(Source data)
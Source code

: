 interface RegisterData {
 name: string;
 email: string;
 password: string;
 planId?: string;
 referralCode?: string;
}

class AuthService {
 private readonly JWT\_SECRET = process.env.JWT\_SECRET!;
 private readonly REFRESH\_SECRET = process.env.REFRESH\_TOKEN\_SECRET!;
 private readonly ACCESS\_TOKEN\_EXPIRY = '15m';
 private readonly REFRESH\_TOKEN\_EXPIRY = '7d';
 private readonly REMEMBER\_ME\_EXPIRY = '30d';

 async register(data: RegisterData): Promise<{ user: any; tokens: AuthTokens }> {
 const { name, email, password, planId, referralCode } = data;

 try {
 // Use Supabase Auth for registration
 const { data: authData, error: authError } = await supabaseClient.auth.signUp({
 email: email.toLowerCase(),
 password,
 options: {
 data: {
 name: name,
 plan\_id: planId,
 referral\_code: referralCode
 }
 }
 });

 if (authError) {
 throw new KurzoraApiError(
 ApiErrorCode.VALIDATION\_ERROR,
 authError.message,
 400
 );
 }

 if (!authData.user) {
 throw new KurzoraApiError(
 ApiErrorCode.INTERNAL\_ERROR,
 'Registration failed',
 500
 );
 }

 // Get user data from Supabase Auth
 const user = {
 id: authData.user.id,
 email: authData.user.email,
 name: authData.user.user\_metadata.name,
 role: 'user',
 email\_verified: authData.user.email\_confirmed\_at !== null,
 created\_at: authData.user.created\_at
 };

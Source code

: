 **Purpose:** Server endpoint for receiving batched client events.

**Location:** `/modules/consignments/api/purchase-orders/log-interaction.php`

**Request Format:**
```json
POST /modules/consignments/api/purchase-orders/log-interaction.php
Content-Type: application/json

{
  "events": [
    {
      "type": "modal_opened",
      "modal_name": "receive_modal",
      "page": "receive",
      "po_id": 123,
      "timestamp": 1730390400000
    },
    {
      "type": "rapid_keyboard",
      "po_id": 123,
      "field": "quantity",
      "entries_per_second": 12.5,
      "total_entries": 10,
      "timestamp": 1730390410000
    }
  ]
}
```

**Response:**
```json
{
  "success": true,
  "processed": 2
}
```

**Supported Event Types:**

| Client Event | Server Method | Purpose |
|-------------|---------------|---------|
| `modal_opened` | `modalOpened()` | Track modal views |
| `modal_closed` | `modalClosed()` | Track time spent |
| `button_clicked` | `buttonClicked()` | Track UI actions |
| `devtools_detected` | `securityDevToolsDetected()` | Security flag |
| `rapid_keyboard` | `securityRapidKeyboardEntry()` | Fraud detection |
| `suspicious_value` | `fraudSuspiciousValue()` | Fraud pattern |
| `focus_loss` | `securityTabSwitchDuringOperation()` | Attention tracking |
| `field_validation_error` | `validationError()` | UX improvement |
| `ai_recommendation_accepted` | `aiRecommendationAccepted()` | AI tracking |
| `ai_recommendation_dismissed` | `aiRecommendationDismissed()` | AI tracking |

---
(End Source data)
• [Task to complete]:
Return each line of the data above verbatim.

• [Your response]:
Source code

: interface RegisterData {
 name: string;
 email: string;
 password: string;
 planId?: string;
 referralCode?: string;
}

class AuthService {
 private readonly JWT\_SECRET = process.env.JWT\_SECRET!;
 private readonly REFRESH\_SECRET = process.env.REFRESH\_TOKEN\_SECRET!;
 private readonly ACCESS\_TOKEN\_EXPIRY = '15m';
 private readonly REFRESH\_TOKEN\_EXPIRY = '7d';
 private readonly REMEMBER\_ME\_EXPIRY = '30d';

 async register(data: RegisterData): Promise<{ user: any; tokens: AuthTokens }> {
 const { name, email, password, planId, referralCode } = data;

 try {
 // Use Supabase Auth for registration
 const { data: authData, error: authError } = await supabaseClient.auth.signUp({
 email: email.toLowerCase(),
 password,
 options: {
 data: {
 name: name,
 plan\_id: planId,
 referral\_code: referralCode
 }
 }
 });

 if (authError) {
 throw new KurzoraApiError(
 ApiErrorCode.VALIDATION\_ERROR,
 authError.message,
 400
 );
 }

 if (!authData.user) {
 throw new KurzoraApiError(
 ApiErrorCode.INTERNAL\_ERROR,
 'Registration failed',
 500
 );
 }

 // Get user data from Supabase Auth
 const user = {
 id: authData.user.id,
 email: authData.user.email,
 name: authData.user.user\_metadata.name,
 role: 'user',
 email\_verified: authData.user.email\_confirmed\_at !== null,
 created\_at: authData.user.created\_at
 };

Source code

: **Purpose:** Server endpoint for receiving batched client events.

**Location:** `/modules/consignments/api/purchase-orders/log-interaction.php`

**Request Format:**
```json
POST /modules/consignments/api/purchase-orders/log-interaction.php
Content-Type: application/json

{
  "events": [
    {
      "type": "modal_opened",
      "modal_name": "receive_modal",
      "page": "receive",
      "po_id": 123,
      "timestamp": 1730390400000
    },
    {
      "type": "rapid_keyboard",
      "po_id": 123,
      "field": "quantity",
      "entries_per_second": 12.5,
      "total_entries": 10,
      "timestamp": 1730390410000
    }
  ]
}
```

**Response:**
```json
{
  "success": true,
  "processed": 2
}
```

**Supported Event Types:**

| Client Event | Server Method | Purpose |
|-------------|---------------|---------|
| `modal_opened` | `modalOpened()` | Track modal views |
| `modal_closed` | `modalClosed()` | Track time spent |
| `button_clicked` | `buttonClicked()` | Track UI actions |
| `devtools_detected` | `securityDevToolsDetected()` | Security flag |
| `rapid_keyboard` | `securityRapidKeyboardEntry()` | Fraud detection |
| `suspicious_value` | `fraudSuspiciousValue()` | Fraud pattern |
| `focus_loss` | `securityTabSwitchDuringOperation()` | Attention tracking |
| `field_validation_error` | `validationError()` | UX improvement |
| `ai_recommendation_accepted` | `aiRecommendationAccepted()` | AI tracking |
| `ai_recommendation_dismissed` | `aiRecommendationDismissed()` | AI tracking |

---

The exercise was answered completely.